The catacombs are a place of spiritual pilgrimage, a powerful experience and at the same time a romantic reverie on the passing of time. In fear of epidemics and according to custom the Romans buried their dead outside the city walls: along the Via Appia, stretch the tombs of Romans, Christians and Jews, and, for the less wealthy, the catacombs, whose multi-level galleries and niches (loculi) form a labyrinth carved into the tuff.
Christians and Jews buried bodies, while Romans cremated corpses and deposited ashes in urns. Embalmed or shrouded bodies of Christians were placed on rock shelves, placed under marble slabs in the floor or in family crypts.
The Catacombs of St. Callixtus are among the largest and oldest in Rome. They were built around the middle of the second century. Their name comes from the name of the deacon Callixtus, whom Pope Zephyrinus appointed to manage the cemetery in the early third century. It was then that the Catacombs of St. Callixtus became the official cemetery of the Church of Rome.

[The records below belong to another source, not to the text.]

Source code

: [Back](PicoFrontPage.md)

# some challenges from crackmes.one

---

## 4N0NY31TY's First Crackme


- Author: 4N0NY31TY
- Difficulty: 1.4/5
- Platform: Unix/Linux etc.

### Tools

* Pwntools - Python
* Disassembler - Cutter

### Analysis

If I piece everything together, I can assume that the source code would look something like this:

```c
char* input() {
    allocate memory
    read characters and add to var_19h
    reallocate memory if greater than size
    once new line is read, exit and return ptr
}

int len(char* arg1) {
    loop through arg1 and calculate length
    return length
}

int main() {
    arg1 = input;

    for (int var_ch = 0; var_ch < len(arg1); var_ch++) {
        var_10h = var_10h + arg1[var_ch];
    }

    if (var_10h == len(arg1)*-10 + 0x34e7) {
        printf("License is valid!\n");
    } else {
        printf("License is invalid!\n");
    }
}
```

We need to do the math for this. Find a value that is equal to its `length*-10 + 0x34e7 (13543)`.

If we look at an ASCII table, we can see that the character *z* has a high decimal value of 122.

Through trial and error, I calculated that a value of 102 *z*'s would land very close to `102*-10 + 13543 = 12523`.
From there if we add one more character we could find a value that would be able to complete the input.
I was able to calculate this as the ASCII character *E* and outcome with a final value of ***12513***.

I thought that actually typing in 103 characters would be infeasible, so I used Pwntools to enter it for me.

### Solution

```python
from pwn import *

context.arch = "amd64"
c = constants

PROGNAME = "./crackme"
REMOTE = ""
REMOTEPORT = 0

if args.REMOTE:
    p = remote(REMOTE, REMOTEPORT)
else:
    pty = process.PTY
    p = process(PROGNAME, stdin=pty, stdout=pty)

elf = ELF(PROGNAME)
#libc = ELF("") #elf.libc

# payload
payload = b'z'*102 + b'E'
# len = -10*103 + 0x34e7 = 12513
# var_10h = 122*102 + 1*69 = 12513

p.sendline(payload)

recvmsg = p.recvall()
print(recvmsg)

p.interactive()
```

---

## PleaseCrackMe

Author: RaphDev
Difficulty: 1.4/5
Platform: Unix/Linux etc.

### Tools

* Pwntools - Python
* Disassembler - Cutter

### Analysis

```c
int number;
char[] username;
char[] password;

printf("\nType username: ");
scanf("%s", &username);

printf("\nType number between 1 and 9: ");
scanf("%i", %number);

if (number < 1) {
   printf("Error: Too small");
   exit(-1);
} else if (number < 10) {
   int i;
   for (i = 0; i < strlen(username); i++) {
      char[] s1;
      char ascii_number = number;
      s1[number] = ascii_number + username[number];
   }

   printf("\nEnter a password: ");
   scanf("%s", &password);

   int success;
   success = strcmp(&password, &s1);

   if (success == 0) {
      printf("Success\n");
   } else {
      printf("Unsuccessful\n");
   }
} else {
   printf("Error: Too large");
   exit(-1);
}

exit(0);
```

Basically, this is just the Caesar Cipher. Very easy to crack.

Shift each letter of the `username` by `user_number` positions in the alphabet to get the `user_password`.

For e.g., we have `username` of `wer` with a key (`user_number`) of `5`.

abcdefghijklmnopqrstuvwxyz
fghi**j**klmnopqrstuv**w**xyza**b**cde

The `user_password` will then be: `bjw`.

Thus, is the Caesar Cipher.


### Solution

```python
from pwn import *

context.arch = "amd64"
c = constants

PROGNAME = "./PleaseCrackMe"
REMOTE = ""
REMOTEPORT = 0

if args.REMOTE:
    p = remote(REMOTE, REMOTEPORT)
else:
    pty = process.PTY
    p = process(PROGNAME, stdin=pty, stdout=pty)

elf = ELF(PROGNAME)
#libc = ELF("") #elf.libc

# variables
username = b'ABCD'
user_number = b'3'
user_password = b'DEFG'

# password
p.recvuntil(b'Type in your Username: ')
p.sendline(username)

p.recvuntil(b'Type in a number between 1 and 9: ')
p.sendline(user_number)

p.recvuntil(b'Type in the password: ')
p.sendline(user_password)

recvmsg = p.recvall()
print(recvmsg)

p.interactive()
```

The network of corridors in the cemetery complex of which the Catacombs of St. Callixtus is a part is about 20 kilometers long. Sixteen popes and almost half a million people have been buried here.

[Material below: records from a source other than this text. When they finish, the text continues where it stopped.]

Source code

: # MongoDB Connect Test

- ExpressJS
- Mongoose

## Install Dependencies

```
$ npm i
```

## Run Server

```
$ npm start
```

The holiest and most important place in these catacombs is the so-called Crypt of the Popes, discovered by the great archaeologist Giovanni Battista De Rossi in 1854 and called by him "a small Vatican, the main monument of all Christian necropolises." It was created at the end of the second century as a private cubiculum (burial room). After the area was donated to the Church of Rome, the cubiculum was restored and transformed into a crypt; it became the burial place of popes from the 3rd century. Nine popes and eight third-century bishops were buried in this crypt. On the walls are the original tombstones of 5 popes; their names are written in Greek, according to the official practice of the Church of that time.